Instead, you have me and my children and our first week back in school as a cautionary tale.

Henry (who I have lain awake nights worrying about for, oh, SEVEN YEARS now) has slid fairly seamlessly into his new school. It’s not just that he hasn’t brought home any notes from the teacher or been sent to the principal’s office or been expelled, he has actually announced that he loves St. Somebody’s, except, he says, for TWO things: Mass and the uniform. Which pretty much sums up my Catholic school experience as well.

He goes happily and willingly to school in the mornings, and comes running to meet me at the end of the day with a huge smile and his arms flung wide to hug me. This, my son who didn’t hug anyone for nearly two years.

Yesterday at the end of the day, he had a little sticker on his shirt. “What’s that for?” I asked. “I got it for being QUIET,” he said.

I think the world may be ending.

On the other hand, Charlie, my even tempered, laid-back, happy-go-lucky boy, is a WRECK. This morning he sobbed hysterically for forty five minutes because he couldn’t decide what to eat for breakfast. And before you say “He’s five! Making choices is hard for him!” let me tell you that there really were no choices; we had waffles, and there is always cereal in the pantry. The end. Also he told me that it was “too hard” for him to say “May I please have . . . ” and that screaming “I WANT” was easier for his mouth.

Riiiiight.

I had expected, this week, that HENRY would fall apart and cry and scream (and I cannot lie, we’ve had a little of that) because OF COURSE this was going to be stressful for him. But really, he’s doing fine.

I NEVER thought Charlie would be such a mess.
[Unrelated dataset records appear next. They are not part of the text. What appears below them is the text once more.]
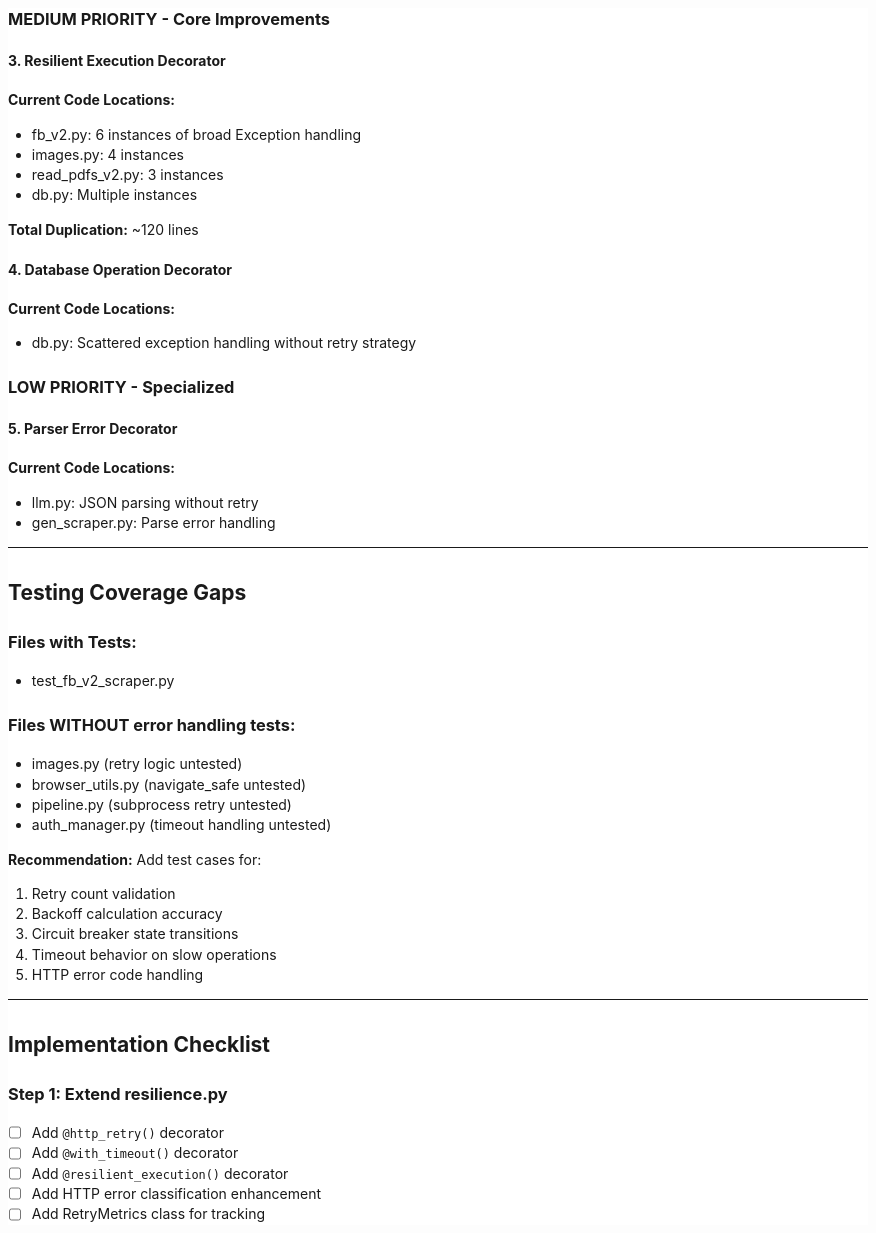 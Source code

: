 ### MEDIUM PRIORITY - Core Improvements

#### 3. Resilient Execution Decorator
**Current Code Locations:**
- fb_v2.py: 6 instances of broad Exception handling
- images.py: 4 instances
- read_pdfs_v2.py: 3 instances
- db.py: Multiple instances

**Total Duplication:** ~120 lines

#### 4. Database Operation Decorator
**Current Code Locations:**
- db.py: Scattered exception handling without retry strategy

### LOW PRIORITY - Specialized

#### 5. Parser Error Decorator
**Current Code Locations:**
- llm.py: JSON parsing without retry
- gen_scraper.py: Parse error handling

---

## Testing Coverage Gaps

### Files with Tests:
- test_fb_v2_scraper.py

### Files WITHOUT error handling tests:
- images.py (retry logic untested)
- browser_utils.py (navigate_safe untested)
- pipeline.py (subprocess retry untested)
- auth_manager.py (timeout handling untested)

**Recommendation:** Add test cases for:
1. Retry count validation
2. Backoff calculation accuracy
3. Circuit breaker state transitions
4. Timeout behavior on slow operations
5. HTTP error code handling

---

## Implementation Checklist

### Step 1: Extend resilience.py
- [ ] Add `@http_retry()` decorator
- [ ] Add `@with_timeout()` decorator
- [ ] Add `@resilient_execution()` decorator
- [ ] Add HTTP error classification enhancement
- [ ] Add RetryMetrics class for tracking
So today I’m wondering what I should be doing differently, spending more time with Charlie or worrying less about Henry or drinking earlier in the day (okay, probably not that last one) but mostly I am just standing around with my mouth hanging open because just when I thought I had a grip on this parenting thing and knew what my individual children needed, they go and switch personalities and completely throw me off. Apparently, I don’t need other mothers to make me feel like a bad parent; my kids are doing a terrific job of that on their own. Or maybe it’s just that they really ARE out to get me.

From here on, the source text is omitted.